As we have heard, a key characteristic of the popular uprisings in the Middle East and the north Africa region was the prominent role of women. As the noble Baroness, Lady Tonge, described, there were women who were engaged in protesting, blogging, hunger-striking and organising. They were, in the spring of 2011, and continue to be a powerful force for change. However, as the noble Baronesses, Lady Hussein-Ece and Lady Hodgson, described, they are becoming increasingly sidelined from the future of their nations through a lack of inclusion in peace talks and constitution negotiations.

The report published in September by CARE International, circulated in the briefing for today’s debate, outlined just how much international donor policy needed to adapt in the wake of the Arab spring. It drew on the experiences of more than 300 men and women in Egypt, Morocco, Yemen and the Occupied Palestinian Territories, and found that the outlook for women in the region remains uncertain. Nearly all Middle Eastern countries in the World Economic Forum’s Global Gender Gap Report scored more poorly in 2012 than they did in 2011. At the same time, the uprisings created an explosion of new activism by women, and they are making themselves heard in transition processes such as the National Dialogue Conference in Yemen.

What is clear from the heartfelt accounts in the report is that the international community should invest in longer-term development programmes that will change the attitudes and practices that are a barrier to women’s participation in public life. We should support initiatives that will bridge the religious-secular divide that is becoming increasingly polarised. As the noble Baroness, Lady Uddin, said, women’s involvement on the front lines of the Arab spring has also been characterised by exclusion and systematic violence. Sexual assault, gang rape and public beatings were used to discourage women from taking part.

The EU meeting with Ministers from the Middle East and north Africa in Paris on 12 September on strengthening the role of women in society coincided with EU negotiations to review and revise aid and trade relations with the countries of the MENA region. While the EU has committed to promoting a “more for more” approach, whereby aid recipient states receive funding if they implement democratic reforms, the approach does not explicitly mention women’s rights. That was a point highlighted by the noble Baroness, Lady Berridge. How does the Minister think the EU will hold recipient countries to account if they fail to respect the rights of women to take part in decision-making institutions and processes?

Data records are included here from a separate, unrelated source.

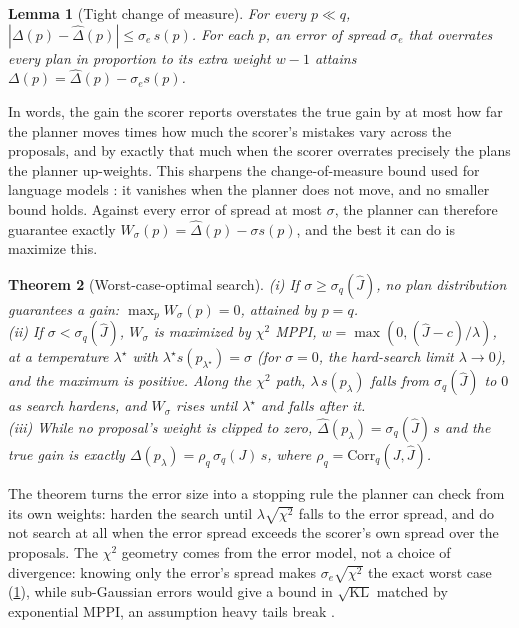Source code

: \documentclass{article}
\theoremstyle{plain}
\newtheorem{theorem}{Theorem}
\newtheorem{lemma}[theorem]{Lemma}
\theoremstyle{remark}
\newcommand{\KL}{\mathrm{KL}}
\newcommand{\Jh}{\hat{J}}
\begin{document}
\begin{lemma}[Tight change of measure]\label{lem:com}
For every $p\ll q$, $|\Delta(p)-\hat\Delta(p)|\le\sigma_e\,s(p)$. For each $p$, an error of spread $\sigma_e$ that
overrates every plan in proportion to its extra weight $w-1$ attains $\Delta(p)=\hat\Delta(p)-\sigma_e s(p)$.
\end{lemma}

In words, the gain the scorer reports overstates the true gain by at most how far the planner moves times how much
the scorer's mistakes vary across the proposals, and by exactly that much when the scorer overrates precisely the plans
the planner up-weights. This sharpens the change-of-measure bound used for language models
\citep{huang2025chipo,huang2025bestofn}: it vanishes when the planner does not move, and no smaller bound holds. Against every error of spread at most $\sigma$, the
planner can therefore guarantee exactly $W_\sigma(p)=\hat\Delta(p)-\sigma s(p)$, and the best it can do is maximize this.

\begin{theorem}[Worst-case-optimal search]\label{thm:chi2}
(i) If $\sigma\ge\sigma_q(\Jh)$, no plan distribution guarantees a gain: $\max_pW_\sigma(p)=0$, attained by $p=q$.
\\[2pt](ii) If $\sigma<\sigma_q(\Jh)$, $W_\sigma$ is maximized by $\chi^2$ MPPI, $w=\max(0,(\Jh-c)/\lambda)$, at a
temperature $\lambda^\star$ with $\lambda^\star s(p_{\lambda^\star})=\sigma$ (for $\sigma=0$, the hard-search limit
$\lambda\to0$), and the maximum is positive. Along the
$\chi^2$ path, $\lambda\,s(p_\lambda)$ falls from $\sigma_q(\Jh)$ to $0$ as search hardens, and $W_\sigma$ rises until
$\lambda^\star$ and falls after it.
\\[2pt](iii) While no proposal's weight is clipped to zero, $\hat\Delta(p_\lambda)=\sigma_q(\Jh)\,s$ and the true gain
is exactly $\Delta(p_\lambda)=\rho_q\,\sigma_q(J)\,s$, where $\rho_q=\mathrm{Corr}_q(J,\Jh)$.
\end{theorem}

The theorem turns the error size into a stopping rule the planner can check from its own weights: harden the search
until $\lambda\sqrt{\chi^2}$ falls to the error spread, and do not search at all when the error spread exceeds the
scorer's own spread over the proposals. The $\chi^2$ geometry comes from the error model, not a choice of divergence:
knowing only the error's spread makes $\sigma_e\sqrt{\chi^2}$ the exact worst case (\cref{lem:com}), while sub-Gaussian
errors would give a bound in $\sqrt{\KL}$ matched by exponential MPPI, an assumption heavy tails break
\citep{kwa2024catastrophic}.
\end{document}
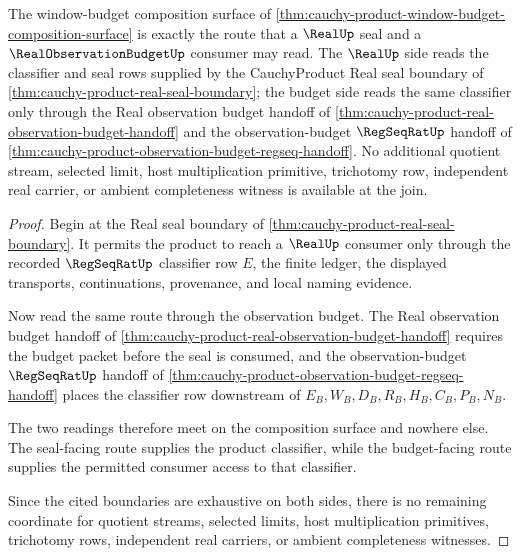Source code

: \begin{theorem}
\label{thm:cauchy-product-budget-real-seal-compatibility}
The window-budget composition surface of \autoref{thm:cauchy-product-window-budget-composition-surface} is exactly the route that a $\RealUp$ seal and a $\RealObservationBudgetUp$ consumer may read. The $\RealUp$ side reads the classifier and seal rows supplied by the CauchyProduct Real seal boundary of \autoref{thm:cauchy-product-real-seal-boundary}; the budget side reads the same classifier only through the Real observation budget handoff of \autoref{thm:cauchy-product-real-observation-budget-handoff} and the observation-budget $\RegSeqRatUp$ handoff of \autoref{thm:cauchy-product-observation-budget-regseq-handoff}. No additional quotient stream, selected limit, host multiplication primitive, trichotomy row, independent real carrier, or ambient completeness witness is available at the join.
\end{theorem}
\begin{proof}
Begin at the Real seal boundary of \autoref{thm:cauchy-product-real-seal-boundary}. It permits the product to reach a $\RealUp$ consumer only through the recorded $\RegSeqRatUp$ classifier row $E$, the finite ledger, the displayed transports, continuations, provenance, and local naming evidence.

Now read the same route through the observation budget. The Real observation budget handoff of \autoref{thm:cauchy-product-real-observation-budget-handoff} requires the budget packet before the seal is consumed, and the observation-budget $\RegSeqRatUp$ handoff of \autoref{thm:cauchy-product-observation-budget-regseq-handoff} places the classifier row downstream of $E_B,W_B,D_B,R_B,H_B,C_B,P_B,N_B$.

The two readings therefore meet on the composition surface and nowhere else. The seal-facing route supplies the product classifier, while the budget-facing route supplies the permitted consumer access to that classifier.

Since the cited boundaries are exhaustive on both sides, there is no remaining coordinate for quotient streams, selected limits, host multiplication primitives, trichotomy rows, independent real carriers, or ambient completeness witnesses.
\end{proof}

Will the Minister indicate what steps the Government will take to factor benchmarks on women’s rights alongside wider benchmarks on good governance and human rights into the UK’s and the EU’s aid, trade and wider economic co-operation with states in the Middle East? How will he ensure that women’s rights organisations are consulted on the development of these benchmarks? An environment should be supported whereby women politicians, women’s rights organisations and women’s rights activists can freely operate and be protected from intimidation. The Government should ensure flexible funding mechanisms for women’s rights organisations so that capacity can be built and improved and communications can be established, and they should ensure that they have the resources to participate in the future direction of their nations.

In the recent debate on Syria, I referred to Oxfam’s report Shifting Sands, which highlighted that many refugee women and girls no longer have access to the resources and services that they used to have in Syria before the conflict began that enabled them to fulfil their traditional gender roles. I once again ask the Minister what assessment the Government have made and what action they are taking to understand and tailor policies to the impact of the crisis on the women affected, including violence against women and girl refugees. What steps will Her Majesty’s Government—both DfID and the FCO—take to work with Jordan, Lebanon and other states that are accepting refugees from Syria to support women refugees in earning a dignified livelihood, recognising the concerns from the local population and national authorities about the uncertain economic impact?